Imprescindible en Granada degustar la enorme variedad de tés que puedes encontrar en tiendas especializadas y en teterías. Yo he disfrutado sobre todo el popular té rojo de la tetería Kasbah, situada al inicio del barrio del Albaicín. Un lugar mágico que te transporta a los palacios de los califas.

El Té Rojo Mil Flores es de color cobrizo. Tiene un sabor terroso, suave y floral. Es un potente antioxidante y estimulante, ayuda a reducir el colesterol y la grasa en sangre. Está compuesto por dos fermentaciones diferentes de té rojo, flores de aciano, cártamo y pétalos de girasol.

Rincones de Granada III: las Cuevas del Sacromonte

El mar Mediterráneo era conocido por los árabes como Al-barh al-abyad,  el mar blanco, pero no por el color de sus aguas sino por el color de sus orillas, o más concretamente por el blanco de los pueblos y ciudades que lo rodeaban.

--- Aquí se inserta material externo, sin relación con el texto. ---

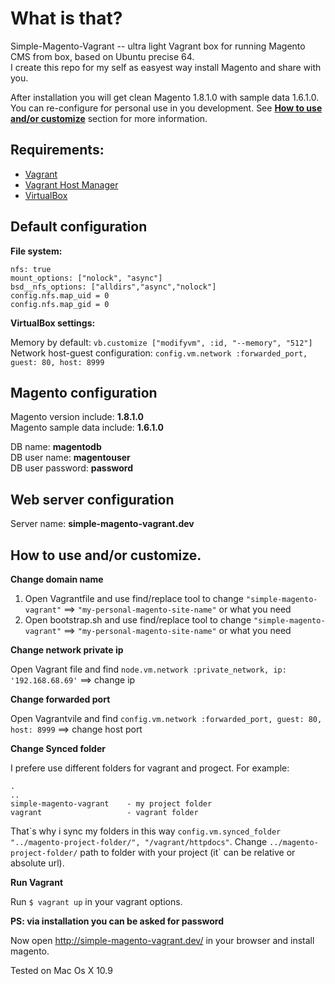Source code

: # What is that? #
Simple-Magento-Vagrant -- ultra light Vagrant box for running Magento CMS from box, based on Ubuntu precise 64.  
I create this repo for my self as easyest way install Magento and share with you.

After installation you will get clean Magento 1.8.1.0 with sample data 1.6.1.0.  
You can re-configure for personal use in you development. See __[How to use and/or customize](https://github.com/klierik/simple-magento-vagrant/blob/master/README.md#how-to-use-andor-customize)__ section for more information.

## Requirements: ##
+ [Vagrant](http://www.vagrantup.com/downloads.html)
+ [Vagrant Host Manager](https://github.com/smdahlen/vagrant-hostmanager)
+ [VirtualBox](https://www.virtualbox.org/wiki/Downloads)

## Default configuration ##

__File system:__
```
nfs: true
mount_options: ["nolock", "async"]
bsd__nfs_options: ["alldirs","async","nolock"]
config.nfs.map_uid = 0
config.nfs.map_gid = 0
```

__VirtualBox settings:__

Memory by default: `vb.customize ["modifyvm", :id, "--memory", "512"]`  
Network host-guest configuration: `config.vm.network :forwarded_port, guest: 80, host: 8999`

## Magento configuration ##
Magento version include: __1.8.1.0__  
Magento sample data include: __1.6.1.0__

DB name: __magentodb__  
DB user name: __magentouser__  
DB user password: __password__  

## Web server configuration ##

Server name: __simple-magento-vagrant.dev__

## How to use and/or customize. ##
__Change domain name__

1. Open Vagrantfile and use find/replace tool to change `"simple-magento-vagrant"` ==> `"my-personal-magento-site-name"` or what you need
2. Open bootstrap.sh and use find/replace tool to change `"simple-magento-vagrant"` ==> `"my-personal-magento-site-name"` or what you need

__Change network private ip__

Open Vagrant file and find `node.vm.network :private_network, ip: '192.168.68.69'` ==> change ip

__Change forwarded port__

Open Vagrantvile and find `config.vm.network :forwarded_port, guest: 80, host: 8999` ==> change host port

__Change Synced folder__

I prefere use different folders for vagrant and progect. For example:

```
.
..
simple-magento-vagrant    - my project folder
vagrant                   - vagrant folder
```
That\`s why i sync my folders in this way `config.vm.synced_folder "../magento-project-folder/", "/vagrant/httpdocs"`. Change `../magento-project-folder/` path to folder with your project (it\` can be relative or absolute url).

__Run Vagrant__

Run `$ vagrant up` in your vagrant options.

__PS: via installation you can be asked for password__

Now open http://simple-magento-vagrant.dev/ in your browser and install magento.

Tested on Mac Os X 10.9
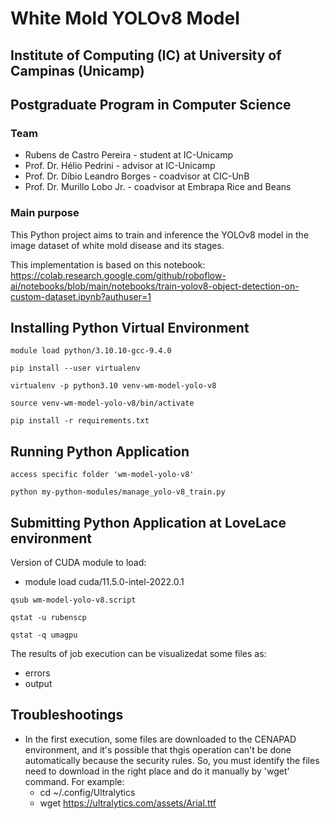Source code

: # White Mold YOLOv8 Model

## Institute of Computing (IC) at University of Campinas (Unicamp)

## Postgraduate Program in Computer Science

### Team

* Rubens de Castro Pereira - student at IC-Unicamp
* Prof. Dr. Hélio Pedrini - advisor at IC-Unicamp
* Prof. Dr. Díbio Leandro Borges - coadvisor at CIC-UnB
* Prof. Dr. Murillo Lobo Jr. - coadvisor at Embrapa Rice and Beans

### Main purpose

This Python project aims to train and inference the YOLOv8 model in the image dataset of white mold disease and its stages.

This implementation is based on this notebook: https://colab.research.google.com/github/roboflow-ai/notebooks/blob/main/notebooks/train-yolov8-object-detection-on-custom-dataset.ipynb?authuser=1

## Installing Python Virtual Environment

```
module load python/3.10.10-gcc-9.4.0
```
```
pip install --user virtualenv
```
```
virtualenv -p python3.10 venv-wm-model-yolo-v8
```
```
source venv-wm-model-yolo-v8/bin/activate
```
```
pip install -r requirements.txt
```

## Running Python Application

```
access specific folder 'wm-model-yolo-v8'
```
```
python my-python-modules/manage_yolo-v8_train.py
```

## Submitting Python Application at LoveLace environment

Version of CUDA module to load:
- module load cuda/11.5.0-intel-2022.0.1

```
qsub wm-model-yolo-v8.script
```
```
qstat -u rubenscp
```
```
qstat -q umagpu
```

The results of job execution can be visualizedat some files as:

* errors
* output

## Troubleshootings

- In the first execution, some files are downloaded to the CENAPAD environment, and it's possible that thgis operation can't be done automatically because the security rules. So, you must identify the files need to download in the right place and do it manually by 'wget' command. For example: 
    - cd ~/.config/Ultralytics
    - wget https://ultralytics.com/assets/Arial.ttf
    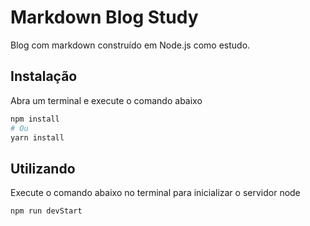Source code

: # Markdown Blog Study

Blog com markdown construído em Node.js como estudo.

## Instalação

Abra um terminal e execute o comando abaixo

```bash
npm install
# Ou
yarn install
```

## Utilizando
Execute o comando abaixo no terminal para inicializar o servidor node
```bash
npm run devStart
```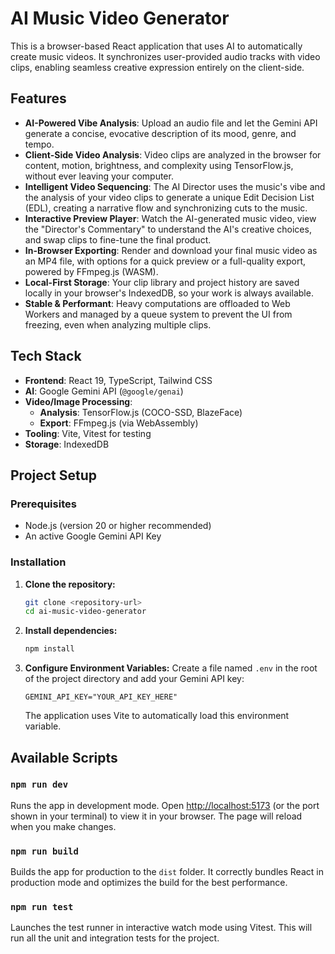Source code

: # AI Music Video Generator

This is a browser-based React application that uses AI to automatically create music videos. It synchronizes user-provided audio tracks with video clips, enabling seamless creative expression entirely on the client-side.

## Features

- **AI-Powered Vibe Analysis**: Upload an audio file and let the Gemini API generate a concise, evocative description of its mood, genre, and tempo.
- **Client-Side Video Analysis**: Video clips are analyzed in the browser for content, motion, brightness, and complexity using TensorFlow.js, without ever leaving your computer.
- **Intelligent Video Sequencing**: The AI Director uses the music's vibe and the analysis of your video clips to generate a unique Edit Decision List (EDL), creating a narrative flow and synchronizing cuts to the music.
- **Interactive Preview Player**: Watch the AI-generated music video, view the "Director's Commentary" to understand the AI's creative choices, and swap clips to fine-tune the final product.
- **In-Browser Exporting**: Render and download your final music video as an MP4 file, with options for a quick preview or a full-quality export, powered by FFmpeg.js (WASM).
- **Local-First Storage**: Your clip library and project history are saved locally in your browser's IndexedDB, so your work is always available.
- **Stable & Performant**: Heavy computations are offloaded to Web Workers and managed by a queue system to prevent the UI from freezing, even when analyzing multiple clips.

## Tech Stack

- **Frontend**: React 19, TypeScript, Tailwind CSS
- **AI**: Google Gemini API (`@google/genai`)
- **Video/Image Processing**:
    - **Analysis**: TensorFlow.js (COCO-SSD, BlazeFace)
    - **Export**: FFmpeg.js (via WebAssembly)
- **Tooling**: Vite, Vitest for testing
- **Storage**: IndexedDB

## Project Setup

### Prerequisites

- Node.js (version 20 or higher recommended)
- An active Google Gemini API Key

### Installation

1.  **Clone the repository:**
    ```bash
    git clone <repository-url>
    cd ai-music-video-generator
    ```

2.  **Install dependencies:**
    ```bash
    npm install
    ```

3.  **Configure Environment Variables:**
    Create a file named `.env` in the root of the project directory and add your Gemini API key:
    ```
    GEMINI_API_KEY="YOUR_API_KEY_HERE"
    ```
    The application uses Vite to automatically load this environment variable.

## Available Scripts

### `npm run dev`

Runs the app in development mode. Open [http://localhost:5173](http://localhost:5173) (or the port shown in your terminal) to view it in your browser. The page will reload when you make changes.

### `npm run build`

Builds the app for production to the `dist` folder. It correctly bundles React in production mode and optimizes the build for the best performance.

### `npm run test`

Launches the test runner in interactive watch mode using Vitest. This will run all the unit and integration tests for the project.
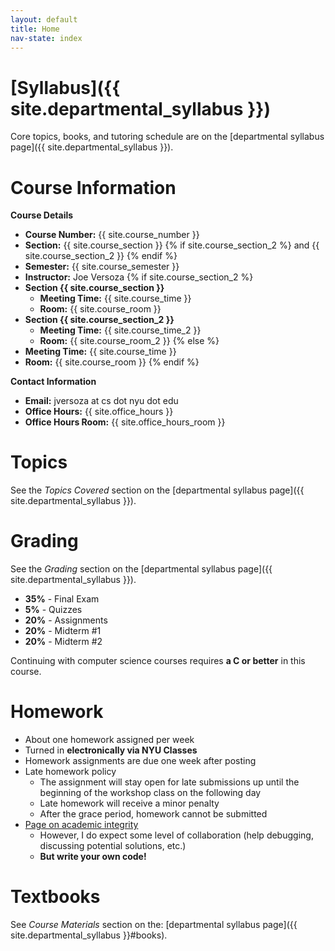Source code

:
 ```yaml
---
layout: default
title: Home 
nav-state: index
---
```


<a name="course-info"></a>

# [Syllabus]({{ site.departmental_syllabus }})

Core topics, books, and tutoring schedule are on the [departmental syllabus page]({{ site.departmental_syllabus }}).

Course Information
====

__Course Details__

* __Course Number:__ {{ site.course_number }}
* __Section:__ {{ site.course_section }} {% if site.course_section_2 %} and {{ site.course_section_2 }} {% endif %}
* __Semester:__ {{ site.course_semester }}
* __Instructor:__ Joe Versoza {% if site.course_section_2 %} 
* __Section {{ site.course_section }}__
    * __Meeting Time:__ {{ site.course_time }}
    * __Room:__ {{ site.course_room }}
* __Section {{ site.course_section_2 }}__
    * __Meeting Time:__ {{ site.course_time_2 }}
    * __Room:__ {{ site.course_room_2 }}
{% else %}
* __Meeting Time:__ {{ site.course_time }}
* __Room:__ {{ site.course_room }}
{% endif %}

<a name="contact-info"></a>
__Contact Information__

* __Email:__ jversoza at cs dot nyu dot edu
* __Office Hours:__  {{ site.office_hours }}
* __Office Hours Room:__ {{ site.office_hours_room }}
<a name="topics"></a>

Topics
====
See the _Topics Covered_ section on the [departmental syllabus page]({{ site.departmental_syllabus }}).

<a name="grading"></a>

Grading
====
See the _Grading_ section on the [departmental syllabus page]({{ site.departmental_syllabus }}).


* __35%__ - Final Exam
* __5%__ - Quizzes
* __20%__ - Assignments
* __20%__ - Midterm #1
* __20%__ - Midterm #2

Continuing with computer science courses requires **a C or better** in this course. 

<a name="homework"></a>

Homework
====
* About one homework assigned per week 
* Turned in **electronically via NYU Classes**
* Homework assignments are due one week after posting
* Late homework policy
	* The assignment will stay open for late submissions up until the beginning of the workshop class on the following day
	* Late homework will receive a minor penalty
	* After the grace period, homework cannot be submitted
* [Page on academic integrity](http://www.cs.nyu.edu/webapps/content/academic/undergrad/academic_integrity)
	* However, I do expect some level of collaboration (help debugging, discussing potential solutions, etc.)
	* __But write your own code!__

<a name="books"></a>

Textbooks
====
See _Course Materials_ section on the: [departmental syllabus page]({{ site.departmental_syllabus }}#books).


<!-- got lazy here, wants some anchorzzzz -->
<br />
<br />
<br />
<br />
<br />
<br />
<br />
<br />
<br />
<br />
<div>
</div>
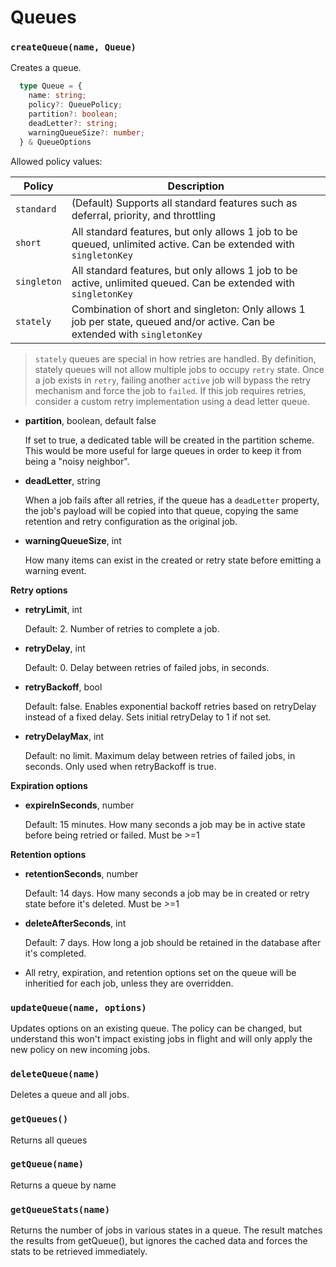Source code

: # Queues

### `createQueue(name, Queue)`

Creates a queue.

```ts
  type Queue = {
    name: string;
    policy?: QueuePolicy;
    partition?: boolean;
    deadLetter?: string;
    warningQueueSize?: number;
  } & QueueOptions
```

Allowed policy values:

| Policy | Description |
| - | - |
| `standard` | (Default) Supports all standard features such as deferral, priority, and throttling |
| `short` | All standard features, but only allows 1 job to be queued, unlimited active. Can be extended with `singletonKey` |
| `singleton` | All standard features, but only allows 1 job to be active, unlimited queued. Can be extended with `singletonKey` |
| `stately` | Combination of short and singleton: Only allows 1 job per state, queued and/or active. Can be extended with `singletonKey` |

> `stately` queues are special in how retries are handled. By definition, stately queues will not allow multiple jobs to occupy `retry` state. Once a job exists in `retry`, failing another `active` job will bypass the retry mechanism and force the job to `failed`. If this job requires retries, consider a custom retry implementation using a dead letter queue.

* **partition**, boolean, default false

  If set to true, a dedicated table will be created in the partition scheme. This would be more useful for large queues in order to keep it from being a "noisy neighbor". 

* **deadLetter**, string

  When a job fails after all retries, if the queue has a `deadLetter` property, the job's payload will be copied into that queue, copying the same retention and retry configuration as the original job.

* **warningQueueSize**, int

  How many items can exist in the created or retry state before emitting a warning event.

**Retry options**

* **retryLimit**, int

  Default: 2. Number of retries to complete a job.

* **retryDelay**, int

  Default: 0. Delay between retries of failed jobs, in seconds.

* **retryBackoff**, bool

  Default: false. Enables exponential backoff retries based on retryDelay instead of a fixed delay. Sets initial retryDelay to 1 if not set.

* **retryDelayMax**, int

  Default: no limit. Maximum delay between retries of failed jobs, in seconds. Only used when retryBackoff is true.

**Expiration options**

* **expireInSeconds**, number

  Default: 15 minutes.  How many seconds a job may be in active state before being retried or failed. Must be >=1

**Retention options**

* **retentionSeconds**, number

  Default: 14 days. How many seconds a job may be in created or retry state before it's deleted. Must be >=1

* **deleteAfterSeconds**, int

  Default: 7 days. How long a job should be retained in the database after it's completed.

* All retry, expiration, and retention options set on the queue will be inheritied for each job, unless they are overridden.

### `updateQueue(name, options)`

Updates options on an existing queue. The policy can be changed, but understand this won't impact existing jobs in flight and will only apply the new policy on new incoming jobs.

### `deleteQueue(name)`

Deletes a queue and all jobs.

### `getQueues()`

Returns all queues

### `getQueue(name)`

Returns a queue by name

### `getQueueStats(name)`

Returns the number of jobs in various states in a queue.  The result matches the results from getQueue(), but ignores the cached data and forces the stats to be retrieved immediately.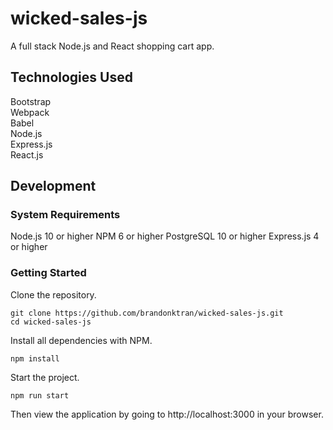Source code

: # wicked-sales-js
A full stack Node.js and React shopping cart app.

## Technologies Used
Bootstrap<br/>
Webpack<br/> 
Babel<br/>
Node.js<br/>
Express.js<br/>
React.js


## Development
### System Requirements
Node.js 10 or higher
NPM 6 or higher
PostgreSQL 10 or higher
Express.js 4 or higher

### Getting Started
Clone the repository.
```console
git clone https://github.com/brandonktran/wicked-sales-js.git
cd wicked-sales-js
```

Install all dependencies with NPM.
```console
npm install
```

Start the project.
```console
npm run start
```
Then view the application by going to http://localhost:3000 in your browser.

Desde hace miles de años los habitantes de las orillas del Mediterráneo han usado la cal para pintar y construir sus viviendas por sus ventajosas propiedades. La cal da estabilidad a los suelos húmedos y refleja la luz proporcionando una luminosidad que evita el calentamiento de los muros. La cal es asimismo un potente desinfectante, pues elimina los hongos y otros organismos de las paredes. Como higienizante la cal controla las infecciones y reduce la propagación de patógenos. Y en la agricultura se usa como fertilizante y corrector del pH. Además su propiedad higroscópica permite el traspaso del vapor de agua y da confort térmico a las estancias interiores o viviendas, lo que la hace idónea para pintar el interior de las cuevas del Sacromonte.

La cal se obtiene cuando la roca caliza se extrae de la cantera  y se cuece a unos 900° centígrados. Tras la cocción la roca caliza se vonvierte en cal viva y se libera CO2. Después se procede al «apagado» de la cal sumergiéndola en el agua. La reacción química que se produce aumenta la temperatura del agua hasta el punto de ebullición. Finalizado este proceso la cal ya puede utilizarse con seguridad.

Rincones de Granada II: La catedral

El arquitecto Diego de Siloé concibió en el siglo XVI el interior del templo con una luminosidad desbordante. El color blanco, rara vez utilizado en este tipo de edificaciones, responde a motivos higiénicos, estéticos y simbólicos relacionados con la limpieza, con la combinación de colores blancos, grises y dorados y con la pureza del espíritu y la divinidad.

La luz natural desciende desde los altos ventanales, logrando un sereno ambiente diáfano, envolviendo naves y pilastras hasta llegar a un pavimento que se asemeja a un tablero de ajedrez.